Enquanto isso, a população
pobre acumula prejuízos. Os/as camelôs que já foram removidos/as da Sales
Barbosa, Praça Bernadino Bahia e outros pontos do centro para o Shopping Popular tem reiteradamente se manifestado
contra as condições abusivas para conseguir trabalhar. Na última semana, em
manifestação na Câmara Municipal, pleitearam a mudança da condição de
inquilinos para permissionários, assim teriam reduções nas taxas que precisam
pagar para atuar no local.

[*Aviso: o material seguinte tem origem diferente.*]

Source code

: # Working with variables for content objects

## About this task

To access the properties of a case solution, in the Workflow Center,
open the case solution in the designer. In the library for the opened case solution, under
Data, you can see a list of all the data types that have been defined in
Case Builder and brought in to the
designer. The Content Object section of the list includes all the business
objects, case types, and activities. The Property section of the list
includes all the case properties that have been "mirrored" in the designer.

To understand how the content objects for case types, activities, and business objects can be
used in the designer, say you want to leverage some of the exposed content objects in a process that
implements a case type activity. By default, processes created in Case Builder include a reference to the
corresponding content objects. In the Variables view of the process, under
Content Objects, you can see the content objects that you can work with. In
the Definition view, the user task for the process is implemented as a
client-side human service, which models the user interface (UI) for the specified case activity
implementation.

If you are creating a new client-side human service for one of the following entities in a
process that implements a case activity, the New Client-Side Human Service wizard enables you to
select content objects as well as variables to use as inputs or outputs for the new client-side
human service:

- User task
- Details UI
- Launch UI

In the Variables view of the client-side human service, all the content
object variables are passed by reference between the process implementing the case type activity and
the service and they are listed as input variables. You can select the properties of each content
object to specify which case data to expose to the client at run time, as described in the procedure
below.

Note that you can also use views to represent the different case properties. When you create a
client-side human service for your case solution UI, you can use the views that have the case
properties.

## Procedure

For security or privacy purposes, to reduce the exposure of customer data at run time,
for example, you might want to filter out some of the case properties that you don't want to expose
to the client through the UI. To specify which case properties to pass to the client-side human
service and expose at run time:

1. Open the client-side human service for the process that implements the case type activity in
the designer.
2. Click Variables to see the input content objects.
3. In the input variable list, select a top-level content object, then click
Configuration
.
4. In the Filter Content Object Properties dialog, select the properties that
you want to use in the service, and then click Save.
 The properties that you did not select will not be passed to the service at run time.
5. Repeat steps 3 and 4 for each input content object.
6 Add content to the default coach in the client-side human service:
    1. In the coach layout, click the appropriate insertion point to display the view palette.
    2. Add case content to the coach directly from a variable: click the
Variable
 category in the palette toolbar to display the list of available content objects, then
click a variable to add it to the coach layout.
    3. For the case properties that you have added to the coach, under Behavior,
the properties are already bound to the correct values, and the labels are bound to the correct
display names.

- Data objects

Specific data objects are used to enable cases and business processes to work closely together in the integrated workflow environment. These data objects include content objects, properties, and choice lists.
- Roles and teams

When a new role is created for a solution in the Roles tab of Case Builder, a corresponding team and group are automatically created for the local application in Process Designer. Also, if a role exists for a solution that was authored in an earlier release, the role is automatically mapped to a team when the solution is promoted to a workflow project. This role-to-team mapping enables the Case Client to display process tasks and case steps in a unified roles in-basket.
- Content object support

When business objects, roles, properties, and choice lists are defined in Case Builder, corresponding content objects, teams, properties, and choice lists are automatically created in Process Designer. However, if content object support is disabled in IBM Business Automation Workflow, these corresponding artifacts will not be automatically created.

Além disso, os/as trabalhadores/as reivindicam a
construção de uma gestão participativa em que possam ter voz e voto na
participação da administração do Shopping Popular.
Nesta terça (16), o
vereador Luiz da Feira (Pros) anunciou durante sessão na Câmara que vai propor
abertura de Comissão Parlamentar de Inquérito (CPI) para investigar supostas irregularidades
entre a Prefeitura e o Consórcio que administra o Shopping Popular Cidade das
Compras diante das denúncias de arbitrariedade nas relações entre a
administração e os/as trabalhadores/as
A resistência continua.
Os/As ambulantes, principalmente os/as que atuam da Rua Marechal Deodoro,
seguem mobilizados/as pela construção de condições dignas de trabalho sem que a
expulsão e o uso da violência sejam a única alternativa e diante da dificuldade
de diálogo com o executivo, se mobilizam junto ao legislativo para criar
estratégias na luta. O mandato do vereador Jhonatas Monteiro (Psol) tem
reiteradamente levado as denúncias para a plenária da Câmara na tentativa de
reverter o autoritarismo do prefeito Colbert Martins.
A Adufs novamente manifesta
seu total repúdio às atitudes do governo municipal que, mais uma vez, reforça
seu desprezo pela classe trabalhadora. Apoiamos as reivindicações legítimas dos
trabalhadores e trabalhadoras informais de Feira de Santana e somamos esforços
para que as medidas arbitrárias adotadas encontrem um meio termo que não
represente o apagamento cultural da cidade e mais danos para os/as feirantes.